Would I have seen Parasite differently if I’d never heard of it and I’d simply stumbled upon it? I believe that I would have recognized it as something unique. But how high would my praise have gone? The important thing now is to go see it! Part of the point of the movement for change at the Academy Awards is to shake up the playing field and reconsider what makes for great cinema. Looking back on the Oscars, I see now how painfully obvious it would have been for 1917 to have won for Best Picture. It certainly delivered the goods but all too much in an Old Hollywood tradition. Director Bong Joon-ho is, of course, well-versed in and part of a new generation that is upturning the status quo.

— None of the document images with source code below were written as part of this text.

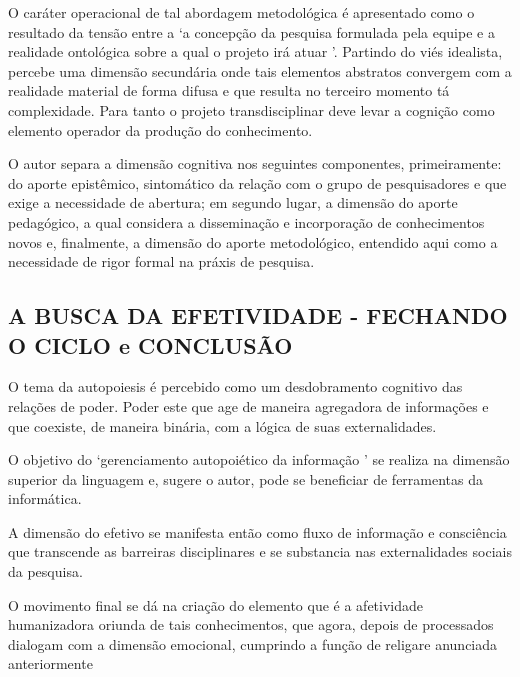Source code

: \documentclass[
   article,       %
   12pt,          %
   oneside,       %
   a4paper,       %
   english,       %
   brazil,           %
   sumario=tradicional
   ]{abntex2}
\begin{document}
O caráter operacional de tal abordagem metodológica é apresentado como o resultado da tensão entre a ‘a concepção da pesquisa formulada pela equipe e a realidade
ontológica sobre a qual o projeto irá atuar \cite[p. 90]{Paradigma_Transdisciplinar_Metodologica}’. Partindo do viés idealista, percebe uma dimensão secundária onde tais elementos abstratos convergem com a realidade material de forma difusa e que resulta no terceiro momento tá complexidade. Para tanto o projeto transdisciplinar deve levar a cognição como elemento operador da produção do conhecimento.

O autor separa a dimensão cognitiva nos seguintes componentes, primeiramente: do aporte epistêmico, sintomático da relação com o grupo de pesquisadores e que exige a necessidade de abertura; em segundo lugar, a dimensão do aporte pedagógico, a qual considera a disseminação e incorporação de conhecimentos novos e, finalmente, a dimensão do aporte metodológico, entendido aqui como a necessidade de rigor formal na práxis de pesquisa.


\subsection{A BUSCA DA EFETIVIDADE - FECHANDO O CICLO e CONCLUSÃO}

O tema da autopoiesis é percebido como um desdobramento cognitivo das relações de poder. Poder este que age de maneira agregadora de informações e que coexiste, de maneira binária, com a lógica de suas externalidades.

O objetivo do ‘gerenciamento autopoiético da informação \cite[p. 91]{Paradigma_Transdisciplinar_Metodologica}’ se realiza na dimensão superior da linguagem e, sugere o autor, pode se beneficiar de ferramentas da informática.

A dimensão do efetivo se manifesta então como fluxo de informação e consciência que transcende as barreiras disciplinares e se substancia nas externalidades sociais da pesquisa.

O movimento final se dá na criação do elemento que é a afetividade humanizadora oriunda de tais conhecimentos, que agora, depois de processados dialogam com a dimensão emocional, cumprindo a função de religare anunciada anteriormente

\postextual


\end{document}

It’s all about mashing up genres and exuberant irreverence. While 1917 is in the great anti-war spirit, Parasite is as disruptive as the best work by another fellow cultural rebel, Jordan Peele. As is the case with many movies that take on an iconic status, you can read all sorts of things into Parasite. Many people, without having seen it, believe it is a movie about the need to care for others. I’m sure that Bong Joon-ho would be the first to laugh at the irony over some of the platitudes being said about his horror fable. Yes, there is social commentary. But, in the end, it is an artful, and highly entertaining, story told well.
It is the contrast between the poverty-stricken Kim family and the ultra-rich Park family that is the linchpin to this tale. We begin with the Kim family and find mother, father, and teen daughter and son literally hunched over in their tiny decrepit basement apartment. Played for laughs, we see them as they struggle to catch a free Wi-Fi signal from a neighbor. They are so starved for space that even the bathroom works as a suitable meeting area. In fact, it might be one of the bigger spaces as all functionality has been pushed up against a wall. You need to walk up some steps in order to reach the open toilet that rests just a few feet below the ceiling. Fast forward a bit and we see that the Kim family has set their sights on exploiting the wealthy Park family. First, it’s the son who lands a job as a tutor and, from there, it all spirals out of control as the whole family takes over each remaining staff position. It is a splendid caper that allows the Kim family to, at least, have a taste of the good life. Representing the best is the Park’s home, built by a famous architect and the ultimate in spacious elegance.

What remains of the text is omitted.